### Problem requirements
From the first record through the last, copy each one exactly.

### Dataset records
- - -

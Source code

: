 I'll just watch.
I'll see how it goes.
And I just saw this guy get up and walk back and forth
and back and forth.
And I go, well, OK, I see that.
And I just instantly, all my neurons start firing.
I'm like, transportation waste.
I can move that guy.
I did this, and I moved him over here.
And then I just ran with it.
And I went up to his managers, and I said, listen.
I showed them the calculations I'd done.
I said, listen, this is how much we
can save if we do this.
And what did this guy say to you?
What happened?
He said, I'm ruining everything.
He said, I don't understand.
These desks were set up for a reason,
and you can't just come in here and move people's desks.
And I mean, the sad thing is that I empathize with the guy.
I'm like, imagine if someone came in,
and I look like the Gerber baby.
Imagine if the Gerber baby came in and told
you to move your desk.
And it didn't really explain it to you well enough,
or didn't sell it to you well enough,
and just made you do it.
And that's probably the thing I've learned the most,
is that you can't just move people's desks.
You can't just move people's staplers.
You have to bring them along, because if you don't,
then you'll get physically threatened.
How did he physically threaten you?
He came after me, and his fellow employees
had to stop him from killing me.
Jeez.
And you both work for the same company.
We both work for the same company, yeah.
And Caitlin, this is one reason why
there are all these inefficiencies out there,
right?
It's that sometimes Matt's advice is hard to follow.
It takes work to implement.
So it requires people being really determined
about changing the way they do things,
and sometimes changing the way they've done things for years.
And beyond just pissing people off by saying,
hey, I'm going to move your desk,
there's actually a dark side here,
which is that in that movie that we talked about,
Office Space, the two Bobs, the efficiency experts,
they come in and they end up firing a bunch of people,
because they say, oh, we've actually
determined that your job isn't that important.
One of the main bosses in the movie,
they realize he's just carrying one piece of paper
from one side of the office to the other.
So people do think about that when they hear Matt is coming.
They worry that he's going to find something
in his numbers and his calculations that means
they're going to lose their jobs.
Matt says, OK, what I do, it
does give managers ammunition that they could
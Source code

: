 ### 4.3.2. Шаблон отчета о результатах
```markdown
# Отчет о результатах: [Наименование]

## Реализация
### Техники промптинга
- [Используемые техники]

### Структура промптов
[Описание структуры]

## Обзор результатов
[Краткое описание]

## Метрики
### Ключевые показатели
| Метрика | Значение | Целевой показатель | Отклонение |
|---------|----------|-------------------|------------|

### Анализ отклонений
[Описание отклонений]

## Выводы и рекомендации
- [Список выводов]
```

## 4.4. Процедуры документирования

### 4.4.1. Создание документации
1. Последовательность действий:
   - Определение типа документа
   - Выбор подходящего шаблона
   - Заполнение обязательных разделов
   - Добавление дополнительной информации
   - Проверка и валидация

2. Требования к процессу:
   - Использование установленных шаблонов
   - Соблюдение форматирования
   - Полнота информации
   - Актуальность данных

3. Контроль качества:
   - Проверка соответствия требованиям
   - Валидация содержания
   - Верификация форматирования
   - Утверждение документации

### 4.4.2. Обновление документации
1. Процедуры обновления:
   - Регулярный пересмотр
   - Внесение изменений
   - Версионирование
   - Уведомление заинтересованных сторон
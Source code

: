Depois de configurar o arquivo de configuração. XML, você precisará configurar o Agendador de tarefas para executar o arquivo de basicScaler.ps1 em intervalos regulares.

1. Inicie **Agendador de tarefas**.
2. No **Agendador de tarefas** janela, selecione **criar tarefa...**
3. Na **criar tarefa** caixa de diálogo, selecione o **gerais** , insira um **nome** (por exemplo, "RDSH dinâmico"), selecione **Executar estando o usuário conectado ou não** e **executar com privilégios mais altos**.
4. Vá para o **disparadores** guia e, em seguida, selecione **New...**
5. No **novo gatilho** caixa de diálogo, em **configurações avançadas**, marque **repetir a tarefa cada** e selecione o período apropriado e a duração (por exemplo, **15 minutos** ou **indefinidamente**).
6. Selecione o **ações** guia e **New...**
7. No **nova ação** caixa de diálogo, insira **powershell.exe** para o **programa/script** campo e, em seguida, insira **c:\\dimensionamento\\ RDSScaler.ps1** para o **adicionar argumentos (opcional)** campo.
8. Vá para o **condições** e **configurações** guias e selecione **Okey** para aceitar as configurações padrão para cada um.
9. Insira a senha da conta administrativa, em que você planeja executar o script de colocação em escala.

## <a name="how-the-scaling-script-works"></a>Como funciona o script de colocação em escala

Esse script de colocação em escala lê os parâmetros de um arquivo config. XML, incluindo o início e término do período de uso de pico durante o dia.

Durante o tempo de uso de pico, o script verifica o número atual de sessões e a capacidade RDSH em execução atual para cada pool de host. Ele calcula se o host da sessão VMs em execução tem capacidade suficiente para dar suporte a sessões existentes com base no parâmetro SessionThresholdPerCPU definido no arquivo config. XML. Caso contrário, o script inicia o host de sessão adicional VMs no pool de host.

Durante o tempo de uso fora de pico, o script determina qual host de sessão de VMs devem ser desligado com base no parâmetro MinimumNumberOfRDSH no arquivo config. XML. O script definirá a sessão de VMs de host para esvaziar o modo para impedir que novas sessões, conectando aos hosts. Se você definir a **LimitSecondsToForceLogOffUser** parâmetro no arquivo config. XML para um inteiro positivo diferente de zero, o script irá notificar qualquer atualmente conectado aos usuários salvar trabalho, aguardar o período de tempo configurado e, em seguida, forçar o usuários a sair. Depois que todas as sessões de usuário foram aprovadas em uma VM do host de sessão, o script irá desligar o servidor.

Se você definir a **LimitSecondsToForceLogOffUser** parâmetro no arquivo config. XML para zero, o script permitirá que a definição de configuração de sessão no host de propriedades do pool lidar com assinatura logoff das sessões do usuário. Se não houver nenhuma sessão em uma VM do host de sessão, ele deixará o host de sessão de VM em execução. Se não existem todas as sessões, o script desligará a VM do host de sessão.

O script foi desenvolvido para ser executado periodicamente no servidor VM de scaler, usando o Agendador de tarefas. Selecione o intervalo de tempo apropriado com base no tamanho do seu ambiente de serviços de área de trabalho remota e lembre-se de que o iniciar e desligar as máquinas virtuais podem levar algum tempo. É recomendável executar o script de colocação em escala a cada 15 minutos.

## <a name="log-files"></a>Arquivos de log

- - -

### Solution below
Source code

: I'll just watch.
I'll see how it goes.
And I just saw this guy get up and walk back and forth
and back and forth.
And I go, well, OK, I see that.
And I just instantly, all my neurons start firing.
I'm like, transportation waste.
I can move that guy.
I did this, and I moved him over here.
And then I just ran with it.
And I went up to his managers, and I said, listen.
I showed them the calculations I'd done.
I said, listen, this is how much we
can save if we do this.
And what did this guy say to you?
What happened?
He said, I'm ruining everything.
He said, I don't understand.
These desks were set up for a reason,
and you can't just come in here and move people's desks.
And I mean, the sad thing is that I empathize with the guy.
I'm like, imagine if someone came in,
and I look like the Gerber baby.
Imagine if the Gerber baby came in and told
you to move your desk.
And it didn't really explain it to you well enough,
or didn't sell it to you well enough,
and just made you do it.
And that's probably the thing I've learned the most,
is that you can't just move people's desks.
You can't just move people's staplers.
You have to bring them along, because if you don't,
then you'll get physically threatened.
How did he physically threaten you?
He came after me, and his fellow employees
had to stop him from killing me.
Jeez.
And you both work for the same company.
We both work for the same company, yeah.
And Caitlin, this is one reason why
there are all these inefficiencies out there,
right?
It's that sometimes Matt's advice is hard to follow.
It takes work to implement.
So it requires people being really determined
about changing the way they do things,
and sometimes changing the way they've done things for years.
And beyond just pissing people off by saying,
hey, I'm going to move your desk,
there's actually a dark side here,
which is that in that movie that we talked about,
Office Space, the two Bobs, the efficiency experts,
they come in and they end up firing a bunch of people,
because they say, oh, we've actually
determined that your job isn't that important.
One of the main bosses in the movie,
they realize he's just carrying one piece of paper
from one side of the office to the other.
So people do think about that when they hear Matt is coming.
They worry that he's going to find something
in his numbers and his calculations that means
they're going to lose their jobs.
Matt says, OK, what I do, it
does give managers ammunition that they could
Source code

: ### 4.3.2. Шаблон отчета о результатах
```markdown
# Отчет о результатах: [Наименование]

## Реализация
### Техники промптинга
- [Используемые техники]

### Структура промптов
[Описание структуры]

## Обзор результатов
[Краткое описание]

## Метрики
### Ключевые показатели
| Метрика | Значение | Целевой показатель | Отклонение |
|---------|----------|-------------------|------------|

### Анализ отклонений
[Описание отклонений]

## Выводы и рекомендации
- [Список выводов]
```

## 4.4. Процедуры документирования

### 4.4.1. Создание документации
1. Последовательность действий:
   - Определение типа документа
   - Выбор подходящего шаблона
   - Заполнение обязательных разделов
   - Добавление дополнительной информации
   - Проверка и валидация

2. Требования к процессу:
   - Использование установленных шаблонов
   - Соблюдение форматирования
   - Полнота информации
   - Актуальность данных

3. Контроль качества:
   - Проверка соответствия требованиям
   - Валидация содержания
   - Верификация форматирования
   - Утверждение документации

### 4.4.2. Обновление документации
1. Процедуры обновления:
   - Регулярный пересмотр
   - Внесение изменений
   - Версионирование
   - Уведомление заинтересованных сторон
Source code

:Depois de configurar o arquivo de configuração. XML, você precisará configurar o Agendador de tarefas para executar o arquivo de basicScaler.ps1 em intervalos regulares.

1. Inicie **Agendador de tarefas**.
2. No **Agendador de tarefas** janela, selecione **criar tarefa...**
3. Na **criar tarefa** caixa de diálogo, selecione o **gerais** , insira um **nome** (por exemplo, "RDSH dinâmico"), selecione **Executar estando o usuário conectado ou não** e **executar com privilégios mais altos**.
4. Vá para o **disparadores** guia e, em seguida, selecione **New...**
5. No **novo gatilho** caixa de diálogo, em **configurações avançadas**, marque **repetir a tarefa cada** e selecione o período apropriado e a duração (por exemplo, **15 minutos** ou **indefinidamente**).
6. Selecione o **ações** guia e **New...**
7. No **nova ação** caixa de diálogo, insira **powershell.exe** para o **programa/script** campo e, em seguida, insira **c:\\dimensionamento\\ RDSScaler.ps1** para o **adicionar argumentos (opcional)** campo.
8. Vá para o **condições** e **configurações** guias e selecione **Okey** para aceitar as configurações padrão para cada um.
9. Insira a senha da conta administrativa, em que você planeja executar o script de colocação em escala.

## <a name="how-the-scaling-script-works"></a>Como funciona o script de colocação em escala

Esse script de colocação em escala lê os parâmetros de um arquivo config. XML, incluindo o início e término do período de uso de pico durante o dia.

Durante o tempo de uso de pico, o script verifica o número atual de sessões e a capacidade RDSH em execução atual para cada pool de host. Ele calcula se o host da sessão VMs em execução tem capacidade suficiente para dar suporte a sessões existentes com base no parâmetro SessionThresholdPerCPU definido no arquivo config. XML. Caso contrário, o script inicia o host de sessão adicional VMs no pool de host.

Durante o tempo de uso fora de pico, o script determina qual host de sessão de VMs devem ser desligado com base no parâmetro MinimumNumberOfRDSH no arquivo config. XML. O script definirá a sessão de VMs de host para esvaziar o modo para impedir que novas sessões, conectando aos hosts. Se você definir a **LimitSecondsToForceLogOffUser** parâmetro no arquivo config. XML para um inteiro positivo diferente de zero, o script irá notificar qualquer atualmente conectado aos usuários salvar trabalho, aguardar o período de tempo configurado e, em seguida, forçar o usuários a sair. Depois que todas as sessões de usuário foram aprovadas em uma VM do host de sessão, o script irá desligar o servidor.

Se você definir a **LimitSecondsToForceLogOffUser** parâmetro no arquivo config. XML para zero, o script permitirá que a definição de configuração de sessão no host de propriedades do pool lidar com assinatura logoff das sessões do usuário. Se não houver nenhuma sessão em uma VM do host de sessão, ele deixará o host de sessão de VM em execução. Se não existem todas as sessões, o script desligará a VM do host de sessão.

O script foi desenvolvido para ser executado periodicamente no servidor VM de scaler, usando o Agendador de tarefas. Selecione o intervalo de tempo apropriado com base no tamanho do seu ambiente de serviços de área de trabalho remota e lembre-se de que o iniciar e desligar as máquinas virtuais podem levar algum tempo. É recomendável executar o script de colocação em escala a cada 15 minutos.

## <a name="log-files"></a>Arquivos de log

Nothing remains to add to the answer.